Synopsis: Mainframes, the bastion of the enterprise world. Supporting your military, banking, insurance and travel needs since 1960. This platform has been around for decades and yet there's only a handful of CVEs out there. We'd like to put a stop to that. This talk is broken up in to three parts: What is a mainframe, how you can you run one at home and 'living your cyberpunk dreams' (a.k.a. using metasploit to hack it!). Since Phil presented this topic at BlackHat 2013, there's been lots of work on a private metasploit fork to add z/OS as an attack architecture and we'd like to introduce it to the audience with a demo at BayThreat. If you thought this platform was impervious to attack or if you know someone who drank the IBM kool-aid, then this talk is for you! By the end of the talk you'll understand common z/OS weaknesses, where to find the metasploit code and how you can help build Metasploit modules
Bio: George "Sarbanes 0xBA115" Polivka has had the good(?) fortune of convincing Soldier of Fortran that he could be of great assistance in the development of mainframe security tools on the Metasploit framework; basically being a Toki to his Skwisgaar. After a few online tutorials for Ruby and getting some helpful tips from Egyp7 on how to navigate the Msf; SoB went down the rabbit hole of adding an exploit, based off the MainTP python tool, to the elaborate and highly modular scripting tool that is Metasploit. The catch, you may ask? Having to reverse engineer and re-create all the back-end components needed, from constants to encoders, to allow the design of exploits targeting z/Architecture systems. My pain is your gain!
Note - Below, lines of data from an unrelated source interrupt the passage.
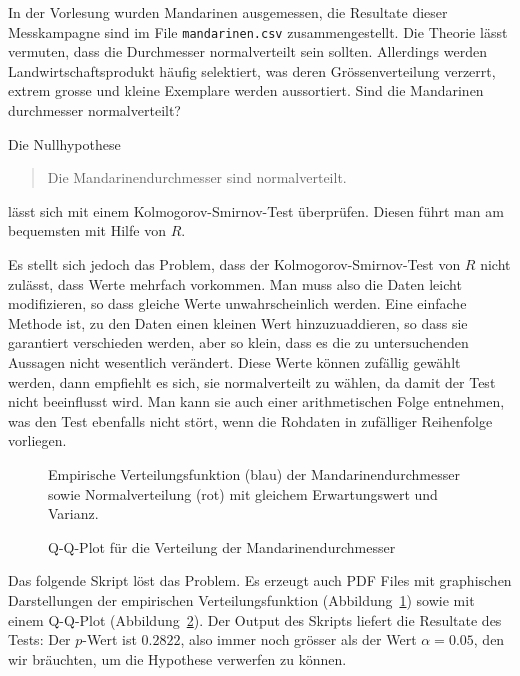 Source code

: In der Vorlesung wurden Mandarinen ausgemessen, die Resultate dieser
Messkampagne sind im File \texttt{mandarinen.csv} zusammengestellt.
Die Theorie lässt vermuten, dass die Durchmesser normalverteilt sein
sollten. Allerdings werden Landwirtschaftsprodukt häufig selektiert,
was deren Grössenverteilung verzerrt, extrem grosse und kleine
Exemplare werden aussortiert. Sind die Mandarinen durchmesser normalverteilt?


\begin{loesung}
Die Nullhypothese
\begin{quote}
Die Mandarinendurchmesser sind normalverteilt.
\end{quote}
lässt sich mit einem Kolmogorov-Smirnov-Test überprüfen. Diesen führt
man am bequemsten mit Hilfe von $R$.

Es stellt sich jedoch das Problem,
dass der Kolmogorov-Smirnov-Test von $R$ nicht zulässt, dass Werte
mehrfach vorkommen. Man muss also die Daten leicht modifizieren, so
dass gleiche Werte unwahrscheinlich werden. Eine einfache Methode ist,
zu den Daten einen kleinen Wert hinzuzuaddieren, so dass sie garantiert
verschieden werden, aber so klein, dass es die zu untersuchenden Aussagen
nicht wesentlich verändert. Diese Werte können zufällig gewählt werden,
dann empfiehlt es sich, sie normalverteilt zu wählen, da damit der Test
nicht beeinflusst wird. Man kann sie auch einer arithmetischen Folge
entnehmen, was den Test ebenfalls nicht stört, wenn die Rohdaten in
zufälliger Reihenfolge vorliegen.

\begin{figure}
\begin{center}
\end{center}
\caption{Empirische Verteilungsfunktion (blau) der Mandarinendurchmesser
sowie Normalverteilung (rot) mit gleichem Erwartungswert und Varianz.
\label{80000022:ecdf}}
\end{figure}
\begin{figure}
\begin{center}
\end{center}
\caption{Q-Q-Plot für die Verteilung der Mandarinendurchmesser
\label{80000022:qq}}
\end{figure}

Das folgende Skript löst das Problem. Es erzeugt auch PDF Files mit
graphischen Darstellungen der empirischen Verteilungsfunktion
(Abbildung~\ref{80000022:ecdf}) sowie mit einem Q-Q-Plot
(Abbildung~\ref{80000022:qq}).
{\small
{}
}
Der Output des Skripts liefert die Resultate des Tests:
Der $p$-Wert ist $0.2822$, also immer noch grösser als der Wert
$\alpha = 0.05$, den wir bräuchten, um die Hypothese verwerfen zu können.


\end{loesung}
Philip "Soldier of Fortran" Young is a mainframe security hobbyist and a 'Celebrity Hacker' in Sweden. As an IT security specialist he has worked on and with mainframes for over 10 years and had finally had enough with the security industry. Recognizing the gap between IT security and z/OS security he has made efforts to educate people about this platform and has attempted to demystify it from the legacy box no one is allowed to touch to the platform that people should be looking at. During the past two years Philip has given talks about mainframe security at BSidesLV, BSidesAustin, Shmoocon, Thotcon and BlackHat. Being the only person asking, and discussing, z/OS mainframe security meant he was also under investigation for the Logica breach (a z/OS breach in Sweden).
Synopsis: In this talk I'll describe the process by which I reverse engineered the firmware for the BT HomeHub 3.0b and developed a network-based exploit that yields root access. The BT HomeHub 3.0b was fairly challenging to reverse engineer and exploit compared to many SOHO routers on the market today. The talk will describe several strategies (some successful, most not) I pursued in search of an exploitable 0-day. I'll describe techniques that include static analysis, binary patching, debugging, and emulation.
Live demos and root prompts are the funnest part of any good security talk, and this one will not disappoint. I'll demonstrate the exploit and pop root on a HomeHub 3.0b in front of the live audience. Then I'll demonstrate how to upload tools to the device for instrumentation and attack. If all goes well, I'll up the ante by popping multiple root shells with a single, malicious packet.
Bio: Zachary Cutlip is a Senior Vulnerability Researcher with Tactical Network Solutions, LLC. At TNS, Zach develops exploitation techniques targeting embedded systems and network infrastructure in addition to helping develop TNS's Embedded Device Exploitation courses. He has presented at Blackhat USA and DEF CON, and the UK's 44CON. Zach also created the Bowcaster exploit development framework. Before hacking the planet, he spent six years in the US Air Force, parting ways at the rank of Captain. Zach has a bachelor’s degree from Texas A&M University and a master’s degree from Johns Hopkins University.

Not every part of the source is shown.